The crawl ended at a modest 6:30pm leaving out-of-towners to fend for themselves that evening. As is often the case on the road, Twitter saved a boring evening of hotel room email when Alistair Croll tipped me off to an event hosted by The Hive. The meet and greet sandwiched a panel talk skillfully hosted by Alistair with Oscar Celma of Pandora, Jennifer Kennedy of SoundHound and Dr. Douglas Eck of Google’s Play Music.

As is often the case when listening to companies that have direct access to the emotional centers of our brains, I found myself completely enchanted with the possibilities and absolutely terrified for the future. Perhaps the deepest and most unsettling settling insights came late in the evening as Dr. Eck explained the nuances of down voting a piece of music. The overly eager group brandishing libations were lobed a doozie - “How can you tell if someone down voting every song on Coda hates Led Zeppelin or just the album?” Blend the difficulty of that question with the threat of overplaying a beloved artist to a diehard fan and the complexities at hand become apparent. As I stood there, Dr. Eck layered on the deep emotional connection we have to music, the difficulty of sustaining a listener’s emotional state - positive or negative, and the goal of providing a rich and long lasting experience to expose the user to more advertising. I closed out a rather late evening wondering how I would fair against two more days of thought provoking content.

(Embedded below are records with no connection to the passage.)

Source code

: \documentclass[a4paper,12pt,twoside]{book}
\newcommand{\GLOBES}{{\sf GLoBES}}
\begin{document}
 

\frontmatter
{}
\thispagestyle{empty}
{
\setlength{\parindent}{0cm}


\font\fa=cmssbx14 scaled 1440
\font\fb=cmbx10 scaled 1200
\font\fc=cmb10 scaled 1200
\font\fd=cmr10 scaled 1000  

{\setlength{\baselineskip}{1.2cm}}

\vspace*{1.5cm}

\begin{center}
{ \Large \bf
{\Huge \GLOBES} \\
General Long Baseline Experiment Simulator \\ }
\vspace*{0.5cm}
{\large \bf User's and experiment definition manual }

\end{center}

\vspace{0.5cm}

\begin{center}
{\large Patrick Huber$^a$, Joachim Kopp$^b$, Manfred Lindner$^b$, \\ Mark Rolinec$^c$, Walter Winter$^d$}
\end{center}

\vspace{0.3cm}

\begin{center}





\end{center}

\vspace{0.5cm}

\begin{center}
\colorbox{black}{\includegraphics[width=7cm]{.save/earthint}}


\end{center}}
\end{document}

The following morning I found myself sitting in an overly dark room, amongst a sea of dimly lit laptops listening to the keynote addresses. In turn - Cloudera, MemSql, SalesForce, MapR and IBM speakers leveraged identical formats to fill 10-15 minute slots with predictably bold statements about the future of “Big Data”, each culminating with a terse and unashamed pitch for their various products. On the tail of these presentations we encountered a meandering spiel by Dj Patil, the newly appointed US Chief Data Scientist, which included a short but warmly welcomed spot by President Obama. Like papers strewn across a desk, the disjointed talk had clearly been disrupted by Mr. Patil’s recent appointment and, unfortunately, it fell short of the momentum inducing spot it had been positioned for. For those audience members seeking substance and had not yet walked out, two excellent talks punctuated the tail of the keynotes. The information dense, though poorly organized presentation from Solomon Hsiang on “Data-Driven Policy” brought to bear the complexities of interleaving data at global scale and the nervously delivered, but delightful and thought provoking talk from Poppy Crum of Dolby clearly illuminated our susceptibility to sensory augmentation through conflicting information sources. In all, the balance in the keynotes would foreshadow the remainder of the content at Strata + Hadoop World.

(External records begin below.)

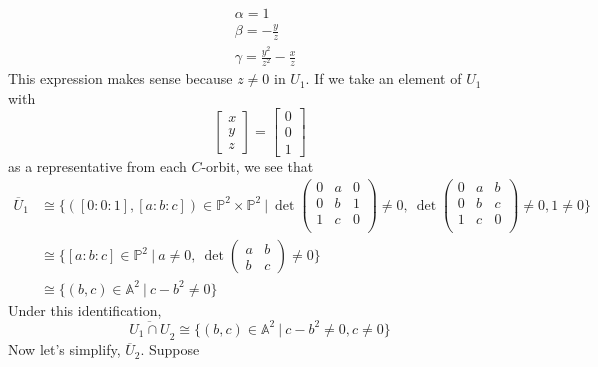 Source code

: \begin{example}
	\begin{align*}
		&\alpha=1\\
		&\beta=-\frac{y}{z}\\
		&\gamma=\frac{y^2}{z^2}-\frac{x}{z}
	\end{align*}
This expression makes sense because $z\neq 0$ in $U_1$.
If we take an element of $U_1$ with 
\[
	\begin{bmatrix}
		x\\
		y\\
		z
	\end{bmatrix}
	=
	\begin{bmatrix}
		0\\
		0\\
		1
	\end{bmatrix}	
\]
as a representative from each $C$-orbit, we see that 
\begin{align*}
	\overline{U}_1
	&\cong
	\{
	([0:0:1],[a:b:c])\in \mathbb{P}^2 \times \mathbb{P}^2~|~
	\operatorname{det}
	\begin{pmatrix}
	0&a&0\\
	0&b&1\\
	1&c&0\\
	\end{pmatrix}
	\neq 0,~
	\operatorname{det}
	\begin{pmatrix}
	0&a&b\\
	0&b&c\\
	1&c&0\\
	\end{pmatrix}
	\neq 0,
	1\neq 0	 	
	\}\\
	&\cong
	\{
	[a:b:c]\in \mathbb{P}^2~|~
	a\neq 0,~
	\operatorname{det}
	\begin{pmatrix}
	a&b\\
	b&c
	\end{pmatrix}
	\neq 0	 	
	\}\\
	&\cong
	\{
	(b,c)\in \mathbb{A}^2~|~
	c-b^2\neq 0 	
	\}	
\end{align*}
Under this identification,
\[
	\overline{U_1\cap U}_2
	\cong
	\{
	(b,c)\in \mathbb{A}^2~|~
	c-b^2\neq 0,c\neq 0 	
	\}
\]
Now let's simplify, $ \overline{U}_2 $. Suppose


\end{example}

I kicked off the sessions with a talk on Apache Kafka which was about as informative as the project’s homepage. Kafka is exactly what you would expect to get from merging the clustering approaches of Hadoop, the WAL of a product like HBase or Cassandra and a message queue like RabbitMQ - all together very interesting stuff. I would also say that behind mentions of Spark, it was the 2nd most talked about project in the sessions. Unfortunately in every OmniGraffle systems chart that was presented, replacing each occurrence of “Kafka” with “Tibco” and “Data Bus” with “Enterprise Message Bus” and it could easily have been 2005 all over again. My point here is that the message bus in enterprise architecture has found its place and the considerations, such as asynchronicity, decoupling and message schema validation via middleware should be taken into account when building systems with Kafka. If you are interested in getting a 10K foot overview, check out this SE-Radio podcast on the project. Last note of caution is that Kafka is not case hardened from a security perspective yet; those features and functionality are however on the roadmap.

On the point of security, the Kafka session was followed up with an interesting presentation on the future of Hadoop security. Core issues such as user proxying and restricting data access resonated with well with the audience. Security after the fact on the platform is the current modus operandi and there were encouraging statements indicating that the trend may be reversing as common practices solidify. I am not well informed on the topic, but my instinct says that we will see all the common RDBMS security controls ported or projected into the ecosystem very soon.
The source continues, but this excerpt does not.